▶ _INSTRUCTIONS FOR THE TASK_:
Copy out all the lines of the data that hold the word "cite".
DATA SECTION below:
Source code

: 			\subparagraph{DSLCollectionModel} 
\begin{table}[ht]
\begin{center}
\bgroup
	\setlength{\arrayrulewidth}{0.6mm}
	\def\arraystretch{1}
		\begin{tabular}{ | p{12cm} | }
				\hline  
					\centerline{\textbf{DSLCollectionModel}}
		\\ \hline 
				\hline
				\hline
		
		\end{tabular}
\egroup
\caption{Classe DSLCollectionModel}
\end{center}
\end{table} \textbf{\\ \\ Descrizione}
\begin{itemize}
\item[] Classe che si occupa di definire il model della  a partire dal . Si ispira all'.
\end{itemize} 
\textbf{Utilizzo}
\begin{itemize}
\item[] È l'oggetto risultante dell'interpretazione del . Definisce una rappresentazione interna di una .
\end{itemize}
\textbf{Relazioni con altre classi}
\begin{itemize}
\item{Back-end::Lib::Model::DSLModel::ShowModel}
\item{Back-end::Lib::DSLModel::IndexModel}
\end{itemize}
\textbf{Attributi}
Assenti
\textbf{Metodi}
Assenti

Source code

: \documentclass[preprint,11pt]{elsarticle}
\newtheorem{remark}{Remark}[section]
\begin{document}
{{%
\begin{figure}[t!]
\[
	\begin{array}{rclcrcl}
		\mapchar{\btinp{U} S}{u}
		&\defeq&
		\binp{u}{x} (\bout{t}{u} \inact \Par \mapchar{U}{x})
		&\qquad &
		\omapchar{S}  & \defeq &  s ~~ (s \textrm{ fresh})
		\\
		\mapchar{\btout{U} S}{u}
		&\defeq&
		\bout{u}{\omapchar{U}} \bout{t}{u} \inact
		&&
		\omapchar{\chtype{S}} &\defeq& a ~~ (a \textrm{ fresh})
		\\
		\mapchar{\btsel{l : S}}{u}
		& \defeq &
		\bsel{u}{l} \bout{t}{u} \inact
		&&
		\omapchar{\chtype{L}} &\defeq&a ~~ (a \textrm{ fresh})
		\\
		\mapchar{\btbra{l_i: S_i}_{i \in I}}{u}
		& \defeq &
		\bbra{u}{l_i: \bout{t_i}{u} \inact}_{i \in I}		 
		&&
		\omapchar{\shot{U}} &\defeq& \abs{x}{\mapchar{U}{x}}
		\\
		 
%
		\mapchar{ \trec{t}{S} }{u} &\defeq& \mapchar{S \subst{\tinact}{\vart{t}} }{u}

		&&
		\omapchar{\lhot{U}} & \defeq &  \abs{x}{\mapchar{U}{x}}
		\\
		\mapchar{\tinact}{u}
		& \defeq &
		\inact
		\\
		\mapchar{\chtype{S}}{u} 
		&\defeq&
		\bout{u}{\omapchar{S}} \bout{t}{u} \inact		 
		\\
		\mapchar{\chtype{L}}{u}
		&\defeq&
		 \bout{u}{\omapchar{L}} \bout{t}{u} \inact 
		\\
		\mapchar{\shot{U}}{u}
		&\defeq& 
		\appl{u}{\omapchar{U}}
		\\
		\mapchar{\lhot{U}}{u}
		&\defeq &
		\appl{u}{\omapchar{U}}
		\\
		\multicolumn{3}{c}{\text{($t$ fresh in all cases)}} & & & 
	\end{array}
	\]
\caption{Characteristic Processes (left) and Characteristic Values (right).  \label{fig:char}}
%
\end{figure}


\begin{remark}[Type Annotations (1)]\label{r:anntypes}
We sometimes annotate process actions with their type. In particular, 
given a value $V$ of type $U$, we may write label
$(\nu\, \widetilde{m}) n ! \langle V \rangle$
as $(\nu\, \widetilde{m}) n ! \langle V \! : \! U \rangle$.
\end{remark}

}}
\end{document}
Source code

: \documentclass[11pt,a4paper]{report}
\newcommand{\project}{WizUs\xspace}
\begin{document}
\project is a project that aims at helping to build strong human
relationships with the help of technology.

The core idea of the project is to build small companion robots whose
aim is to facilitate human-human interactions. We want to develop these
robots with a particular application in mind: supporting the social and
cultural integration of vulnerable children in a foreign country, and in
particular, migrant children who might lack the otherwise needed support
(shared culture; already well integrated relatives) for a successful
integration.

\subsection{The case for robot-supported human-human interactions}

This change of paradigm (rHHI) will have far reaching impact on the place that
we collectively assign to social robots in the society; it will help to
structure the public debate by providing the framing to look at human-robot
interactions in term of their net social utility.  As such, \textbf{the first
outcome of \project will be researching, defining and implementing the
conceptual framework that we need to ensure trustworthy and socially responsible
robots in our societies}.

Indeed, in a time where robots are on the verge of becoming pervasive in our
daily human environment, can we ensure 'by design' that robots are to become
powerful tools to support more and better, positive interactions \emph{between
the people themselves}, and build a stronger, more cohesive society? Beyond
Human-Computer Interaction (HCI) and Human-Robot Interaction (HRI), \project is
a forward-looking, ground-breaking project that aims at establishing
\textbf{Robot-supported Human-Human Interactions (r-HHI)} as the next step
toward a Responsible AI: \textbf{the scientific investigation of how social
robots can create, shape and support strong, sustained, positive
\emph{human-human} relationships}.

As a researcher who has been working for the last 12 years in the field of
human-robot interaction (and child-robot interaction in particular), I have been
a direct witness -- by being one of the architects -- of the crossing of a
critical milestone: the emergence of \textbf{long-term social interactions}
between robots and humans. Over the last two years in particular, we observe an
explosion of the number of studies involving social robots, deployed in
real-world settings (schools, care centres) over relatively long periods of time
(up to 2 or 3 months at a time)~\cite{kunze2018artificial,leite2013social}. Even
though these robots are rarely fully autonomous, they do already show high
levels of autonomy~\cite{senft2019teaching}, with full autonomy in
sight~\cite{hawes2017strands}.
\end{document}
End of DATA SECTION.
▶ _ANSWER TO THE PROBLEM_:
(up to 2 or 3 months at a time)~\cite{kunze2018artificial,leite2013social}. Even
levels of autonomy~\cite{senft2019teaching}, with full autonomy in
sight~\cite{hawes2017strands}.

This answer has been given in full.